--- Supplied entries ---

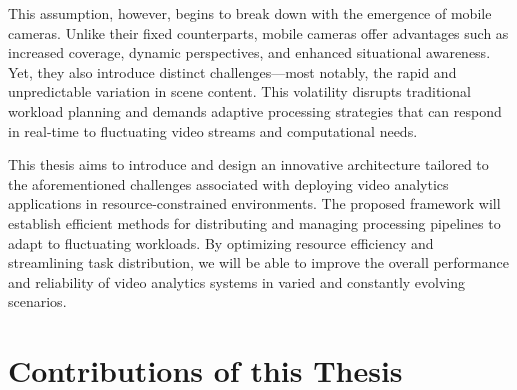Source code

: This assumption, however, begins to break down with the emergence of mobile cameras. Unlike their fixed counterparts, mobile cameras offer advantages such as increased coverage, dynamic perspectives, and enhanced situational awareness. Yet, they also introduce distinct challenges—most notably, the rapid and unpredictable variation in scene content. This volatility disrupts traditional workload planning and demands adaptive processing strategies that can respond in real-time to fluctuating video streams and computational needs.



This thesis aims to introduce and design an innovative architecture tailored to the aforementioned challenges associated with deploying video analytics applications in resource-constrained environments. The proposed framework will establish efficient methods for distributing and managing processing pipelines to adapt to fluctuating workloads. By optimizing resource efficiency and streamlining task distribution, we will be able to improve the overall performance and reliability of video analytics systems in varied and constantly evolving scenarios.

\section{Contributions of this Thesis}

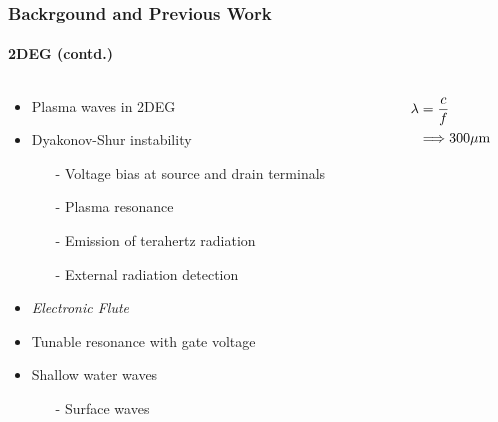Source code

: \documentclass[mathserif,18pt,xcolor=table]{beamer}
\begin{document}
\begin{frame}
  \frametitle{Backrgound and Previous Work}
  \framesubtitle{2DEG (contd.)}

  \begin{columns} %
    \begin{column}{.5\textwidth}
      \begin{minipage}[T][.1\textheight][c]{\linewidth}
        \begin{itemize}
          \item Plasma waves in 2DEG
          \item Dyakonov-Shur instability
          \begin{itemize}
            \item[-]{Voltage bias at source and drain terminals}
            \item[-]{Plasma resonance}
            \item[-]{Emission of terahertz radiation}
            \item[-]{External radiation detection}
          \end{itemize}
          \item \emph{Electronic Flute}
          \item Tunable resonance with gate voltage
          \item Shallow water waves
          \begin{itemize}
            \item[-]{\color{red}Surface waves}
          \end{itemize}
        \end{itemize}
      \end{minipage}
    \end{column}
    \begin{column}{.5\textwidth}
      \begin{figure}
        \def\svgwidth{\linewidth}
        
      \end{figure}
      \begin{equation} \nonumber
        \begin{split}
          \lambda &= \frac{c}{f} \\
                & \Longrightarrow  300 \mu \mathrm{m}
        \end{split}
        \label{eq:disp_TE_two}
      \end{equation}
      \end{column}%
    \end{columns}
\end{frame}
\end{document}
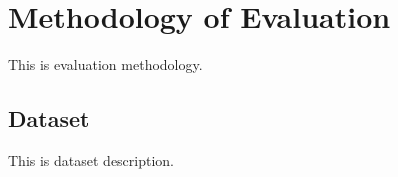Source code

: \section{Methodology of Evaluation}
%
This is evaluation methodology.
%
\subsection{Dataset}
%
This is dataset description.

---

Required work -> Restate the data word for word from its first line through the line with "This thesis aims", leaving out any picture along the way.

Task solution ->
Source code

: This assumption, however, begins to break down with the emergence of mobile cameras. Unlike their fixed counterparts, mobile cameras offer advantages such as increased coverage, dynamic perspectives, and enhanced situational awareness. Yet, they also introduce distinct challenges—most notably, the rapid and unpredictable variation in scene content. This volatility disrupts traditional workload planning and demands adaptive processing strategies that can respond in real-time to fluctuating video streams and computational needs.



This thesis aims to introduce and design an innovative architecture tailored to the aforementioned challenges associated with deploying video analytics applications in resource-constrained environments. The proposed framework will establish efficient methods for distributing and managing processing pipelines to adapt to fluctuating workloads. By optimizing resource efficiency and streamlining task distribution, we will be able to improve the overall performance and reliability of video analytics systems in varied and constantly evolving scenarios.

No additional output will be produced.